_Records for the exercise_.
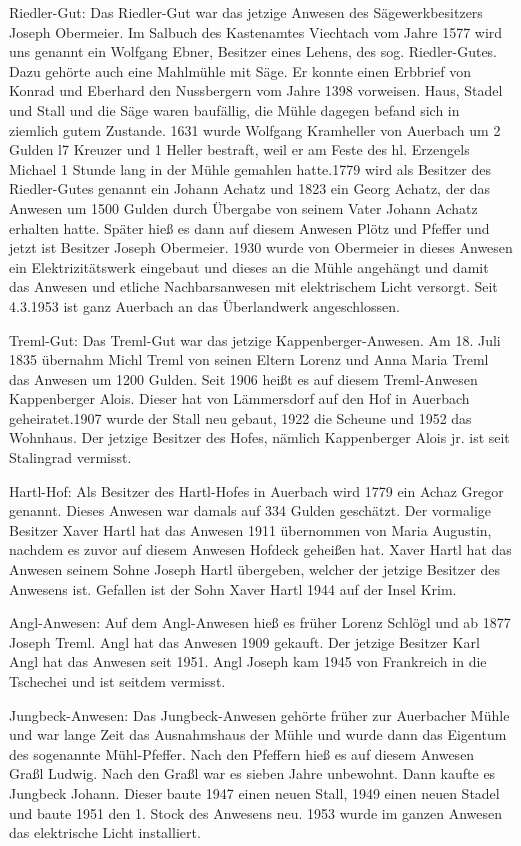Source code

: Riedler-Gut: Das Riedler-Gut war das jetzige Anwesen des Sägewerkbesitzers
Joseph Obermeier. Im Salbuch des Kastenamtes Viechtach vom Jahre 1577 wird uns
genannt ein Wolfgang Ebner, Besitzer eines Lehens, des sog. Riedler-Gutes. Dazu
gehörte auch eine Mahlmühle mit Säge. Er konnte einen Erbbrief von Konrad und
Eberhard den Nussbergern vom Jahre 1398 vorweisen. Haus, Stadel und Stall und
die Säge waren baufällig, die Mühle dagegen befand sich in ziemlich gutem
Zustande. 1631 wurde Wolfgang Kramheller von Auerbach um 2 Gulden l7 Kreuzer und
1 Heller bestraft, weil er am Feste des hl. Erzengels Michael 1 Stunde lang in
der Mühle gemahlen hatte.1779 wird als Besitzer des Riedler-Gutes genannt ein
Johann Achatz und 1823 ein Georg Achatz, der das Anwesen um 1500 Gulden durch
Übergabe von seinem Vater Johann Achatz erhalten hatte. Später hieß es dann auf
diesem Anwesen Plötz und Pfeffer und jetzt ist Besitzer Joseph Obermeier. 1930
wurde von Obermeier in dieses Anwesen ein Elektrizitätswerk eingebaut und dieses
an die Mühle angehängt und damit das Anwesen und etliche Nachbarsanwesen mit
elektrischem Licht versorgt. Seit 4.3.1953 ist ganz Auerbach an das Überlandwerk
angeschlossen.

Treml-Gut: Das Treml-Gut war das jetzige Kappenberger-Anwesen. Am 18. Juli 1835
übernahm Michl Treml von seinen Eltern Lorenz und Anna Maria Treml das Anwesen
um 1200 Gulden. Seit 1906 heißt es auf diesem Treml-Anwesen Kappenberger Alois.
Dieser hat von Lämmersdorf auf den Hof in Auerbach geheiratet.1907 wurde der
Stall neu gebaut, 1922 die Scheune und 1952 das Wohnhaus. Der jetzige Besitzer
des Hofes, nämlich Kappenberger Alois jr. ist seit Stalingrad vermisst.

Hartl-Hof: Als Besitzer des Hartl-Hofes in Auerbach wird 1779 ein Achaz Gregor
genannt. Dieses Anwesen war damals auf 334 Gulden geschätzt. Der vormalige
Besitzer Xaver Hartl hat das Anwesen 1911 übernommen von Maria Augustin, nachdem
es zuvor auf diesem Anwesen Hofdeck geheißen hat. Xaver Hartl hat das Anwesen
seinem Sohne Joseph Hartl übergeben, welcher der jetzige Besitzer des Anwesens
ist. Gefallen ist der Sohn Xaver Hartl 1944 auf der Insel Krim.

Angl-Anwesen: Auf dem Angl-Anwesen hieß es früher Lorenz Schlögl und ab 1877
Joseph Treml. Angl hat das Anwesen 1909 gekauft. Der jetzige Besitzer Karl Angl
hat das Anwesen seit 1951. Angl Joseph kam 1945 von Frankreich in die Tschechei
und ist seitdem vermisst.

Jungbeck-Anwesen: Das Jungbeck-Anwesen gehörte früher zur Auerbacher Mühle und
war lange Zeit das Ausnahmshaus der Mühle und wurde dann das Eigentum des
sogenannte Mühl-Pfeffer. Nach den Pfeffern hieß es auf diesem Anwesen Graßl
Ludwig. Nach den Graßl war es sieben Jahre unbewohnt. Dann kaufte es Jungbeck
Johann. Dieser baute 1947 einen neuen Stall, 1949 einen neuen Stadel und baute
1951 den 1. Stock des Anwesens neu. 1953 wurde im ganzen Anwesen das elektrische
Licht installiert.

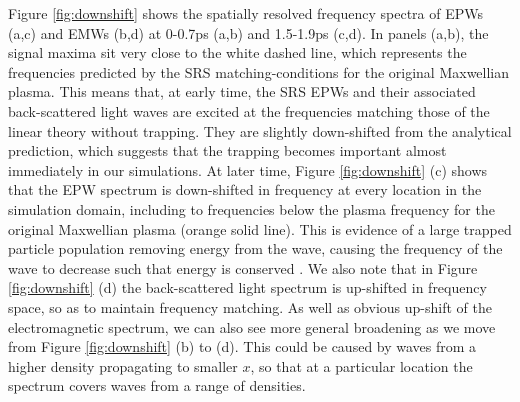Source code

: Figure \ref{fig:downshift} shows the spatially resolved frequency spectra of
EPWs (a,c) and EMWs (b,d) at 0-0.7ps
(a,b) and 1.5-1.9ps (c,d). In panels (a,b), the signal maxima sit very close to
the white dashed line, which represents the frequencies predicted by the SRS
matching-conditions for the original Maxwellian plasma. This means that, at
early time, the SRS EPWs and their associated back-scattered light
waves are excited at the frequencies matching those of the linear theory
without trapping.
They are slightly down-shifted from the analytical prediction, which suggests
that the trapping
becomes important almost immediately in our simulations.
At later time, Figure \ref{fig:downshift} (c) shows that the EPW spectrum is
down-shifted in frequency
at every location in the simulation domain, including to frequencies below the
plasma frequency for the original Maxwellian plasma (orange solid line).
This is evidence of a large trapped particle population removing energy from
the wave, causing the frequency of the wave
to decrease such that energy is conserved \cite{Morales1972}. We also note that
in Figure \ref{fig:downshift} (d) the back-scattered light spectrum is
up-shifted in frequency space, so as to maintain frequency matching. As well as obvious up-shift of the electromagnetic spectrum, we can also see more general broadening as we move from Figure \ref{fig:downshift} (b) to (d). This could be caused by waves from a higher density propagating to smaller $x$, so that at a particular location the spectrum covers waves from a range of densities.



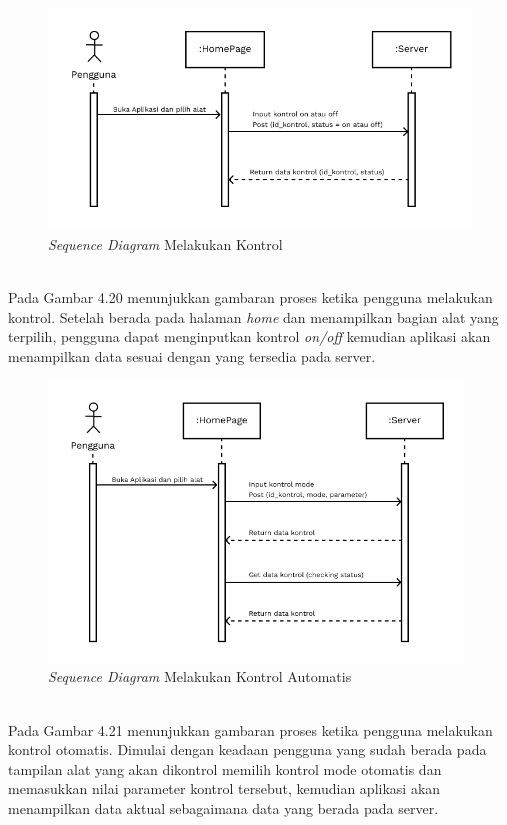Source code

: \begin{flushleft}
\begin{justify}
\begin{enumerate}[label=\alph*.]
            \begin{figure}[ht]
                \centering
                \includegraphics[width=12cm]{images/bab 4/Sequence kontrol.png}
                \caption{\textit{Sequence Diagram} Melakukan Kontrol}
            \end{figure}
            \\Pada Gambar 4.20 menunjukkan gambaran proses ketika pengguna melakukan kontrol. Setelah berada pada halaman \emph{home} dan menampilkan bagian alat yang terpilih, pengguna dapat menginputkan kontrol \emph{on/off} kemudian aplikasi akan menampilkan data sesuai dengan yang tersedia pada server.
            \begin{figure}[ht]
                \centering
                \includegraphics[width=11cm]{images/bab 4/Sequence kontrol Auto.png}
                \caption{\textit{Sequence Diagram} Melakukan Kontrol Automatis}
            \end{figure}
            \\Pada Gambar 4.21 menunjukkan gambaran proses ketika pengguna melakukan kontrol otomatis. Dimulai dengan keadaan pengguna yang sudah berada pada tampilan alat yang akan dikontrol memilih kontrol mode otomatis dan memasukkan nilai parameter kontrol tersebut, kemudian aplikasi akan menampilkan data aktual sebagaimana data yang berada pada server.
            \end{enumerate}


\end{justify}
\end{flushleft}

* * *

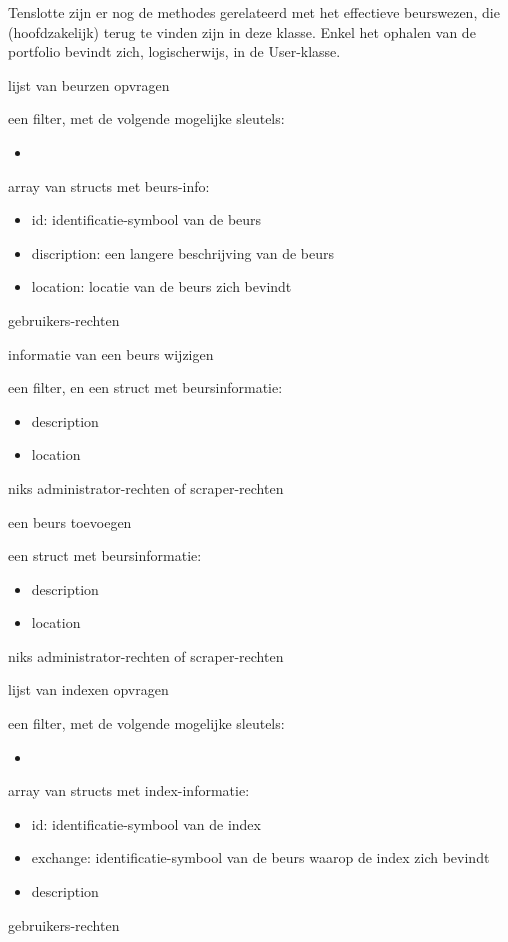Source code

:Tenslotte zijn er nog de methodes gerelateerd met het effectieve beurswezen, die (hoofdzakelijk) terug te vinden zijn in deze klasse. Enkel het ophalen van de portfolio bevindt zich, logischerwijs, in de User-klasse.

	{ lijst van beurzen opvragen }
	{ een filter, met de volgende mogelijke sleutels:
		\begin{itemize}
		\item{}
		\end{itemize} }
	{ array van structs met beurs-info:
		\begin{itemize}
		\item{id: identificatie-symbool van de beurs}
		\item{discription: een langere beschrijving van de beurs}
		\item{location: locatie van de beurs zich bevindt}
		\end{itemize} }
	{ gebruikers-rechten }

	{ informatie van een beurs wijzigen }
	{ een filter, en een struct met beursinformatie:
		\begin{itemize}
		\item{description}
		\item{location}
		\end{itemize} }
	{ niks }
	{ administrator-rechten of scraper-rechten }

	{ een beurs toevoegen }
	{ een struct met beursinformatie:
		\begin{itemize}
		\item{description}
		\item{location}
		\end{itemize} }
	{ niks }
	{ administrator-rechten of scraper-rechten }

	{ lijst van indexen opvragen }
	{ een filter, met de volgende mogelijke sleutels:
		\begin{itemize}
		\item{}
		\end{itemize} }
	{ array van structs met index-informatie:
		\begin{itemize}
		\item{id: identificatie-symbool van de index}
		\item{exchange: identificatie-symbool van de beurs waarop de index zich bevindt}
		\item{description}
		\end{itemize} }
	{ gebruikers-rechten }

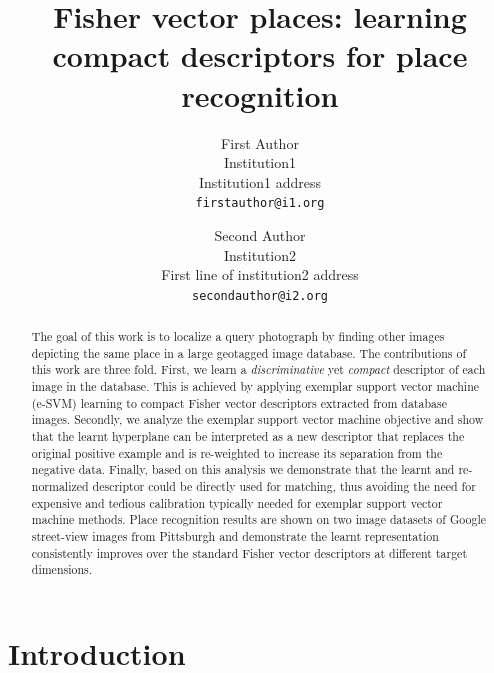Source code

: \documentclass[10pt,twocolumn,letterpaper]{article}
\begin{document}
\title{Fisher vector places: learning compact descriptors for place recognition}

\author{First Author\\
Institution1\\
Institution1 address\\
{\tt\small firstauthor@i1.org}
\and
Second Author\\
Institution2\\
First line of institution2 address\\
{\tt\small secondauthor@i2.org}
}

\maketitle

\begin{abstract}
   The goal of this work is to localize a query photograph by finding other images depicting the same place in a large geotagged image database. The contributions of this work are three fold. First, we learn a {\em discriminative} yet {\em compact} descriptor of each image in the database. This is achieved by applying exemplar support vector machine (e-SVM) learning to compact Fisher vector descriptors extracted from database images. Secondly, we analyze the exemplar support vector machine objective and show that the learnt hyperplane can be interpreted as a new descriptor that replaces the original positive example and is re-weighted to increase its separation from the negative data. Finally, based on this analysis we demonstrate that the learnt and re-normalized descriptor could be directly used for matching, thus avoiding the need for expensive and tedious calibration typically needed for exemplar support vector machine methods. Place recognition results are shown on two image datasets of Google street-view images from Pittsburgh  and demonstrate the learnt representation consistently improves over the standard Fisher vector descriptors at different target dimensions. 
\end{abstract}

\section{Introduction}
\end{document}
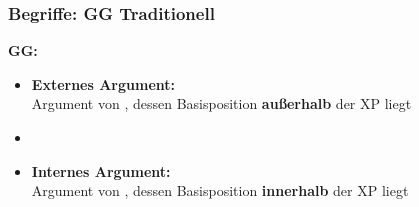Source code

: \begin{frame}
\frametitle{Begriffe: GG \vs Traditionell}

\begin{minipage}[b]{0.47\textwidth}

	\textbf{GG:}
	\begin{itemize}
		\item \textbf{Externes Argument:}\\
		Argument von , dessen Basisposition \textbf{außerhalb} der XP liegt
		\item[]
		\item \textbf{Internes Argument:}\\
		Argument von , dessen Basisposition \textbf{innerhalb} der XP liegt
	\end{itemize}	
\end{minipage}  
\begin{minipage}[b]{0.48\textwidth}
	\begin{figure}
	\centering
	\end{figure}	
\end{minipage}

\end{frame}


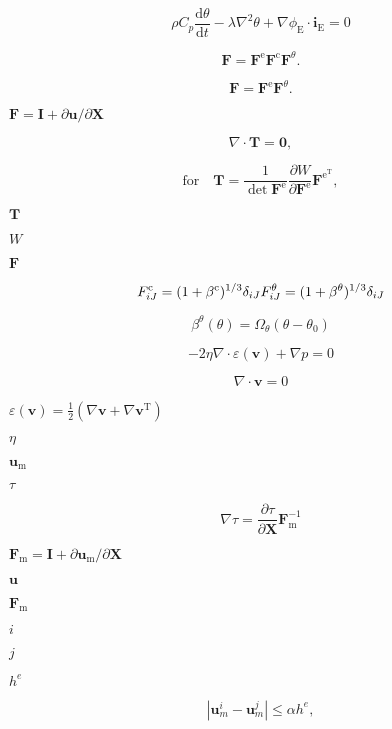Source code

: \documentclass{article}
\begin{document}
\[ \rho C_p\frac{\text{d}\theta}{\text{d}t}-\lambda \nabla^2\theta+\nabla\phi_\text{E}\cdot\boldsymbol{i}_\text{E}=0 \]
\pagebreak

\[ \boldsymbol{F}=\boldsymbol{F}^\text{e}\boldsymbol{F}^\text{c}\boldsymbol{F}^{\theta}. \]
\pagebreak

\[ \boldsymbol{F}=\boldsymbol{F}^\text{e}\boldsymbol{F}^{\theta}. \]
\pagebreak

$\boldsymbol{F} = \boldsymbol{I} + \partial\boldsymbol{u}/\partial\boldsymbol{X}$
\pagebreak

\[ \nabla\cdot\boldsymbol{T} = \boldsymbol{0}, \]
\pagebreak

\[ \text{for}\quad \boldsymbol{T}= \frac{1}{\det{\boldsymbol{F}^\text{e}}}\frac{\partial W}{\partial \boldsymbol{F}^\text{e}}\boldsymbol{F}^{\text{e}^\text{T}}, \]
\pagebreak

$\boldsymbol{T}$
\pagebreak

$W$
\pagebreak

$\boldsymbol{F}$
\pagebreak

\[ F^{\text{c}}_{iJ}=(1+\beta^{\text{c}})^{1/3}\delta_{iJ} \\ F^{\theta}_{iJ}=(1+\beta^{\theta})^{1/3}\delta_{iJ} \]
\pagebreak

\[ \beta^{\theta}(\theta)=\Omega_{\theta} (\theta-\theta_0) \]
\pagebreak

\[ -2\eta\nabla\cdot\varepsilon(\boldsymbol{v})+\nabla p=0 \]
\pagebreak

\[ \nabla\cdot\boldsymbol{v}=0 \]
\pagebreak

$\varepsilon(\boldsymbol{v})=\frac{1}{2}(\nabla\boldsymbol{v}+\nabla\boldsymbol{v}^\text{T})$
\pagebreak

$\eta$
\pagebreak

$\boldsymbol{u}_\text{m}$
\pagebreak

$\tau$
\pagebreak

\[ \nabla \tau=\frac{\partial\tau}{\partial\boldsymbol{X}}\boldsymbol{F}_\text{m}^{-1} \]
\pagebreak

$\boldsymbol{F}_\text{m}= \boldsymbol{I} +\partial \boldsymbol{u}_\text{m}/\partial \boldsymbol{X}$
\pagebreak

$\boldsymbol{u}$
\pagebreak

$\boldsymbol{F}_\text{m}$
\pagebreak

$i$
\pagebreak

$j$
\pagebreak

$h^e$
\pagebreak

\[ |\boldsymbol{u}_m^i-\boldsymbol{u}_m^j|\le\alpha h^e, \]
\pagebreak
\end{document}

_Task prompt_. If a line in the records includes the string "Gambar", copy it.

_Task response_.
            \\Pada Gambar 4.20 menunjukkan gambaran proses ketika pengguna melakukan kontrol. Setelah berada pada halaman \emph{home} dan menampilkan bagian alat yang terpilih, pengguna dapat menginputkan kontrol \emph{on/off} kemudian aplikasi akan menampilkan data sesuai dengan yang tersedia pada server.
            \\Pada Gambar 4.21 menunjukkan gambaran proses ketika pengguna melakukan kontrol otomatis. Dimulai dengan keadaan pengguna yang sudah berada pada tampilan alat yang akan dikontrol memilih kontrol mode otomatis dan memasukkan nilai parameter kontrol tersebut, kemudian aplikasi akan menampilkan data aktual sebagaimana data yang berada pada server.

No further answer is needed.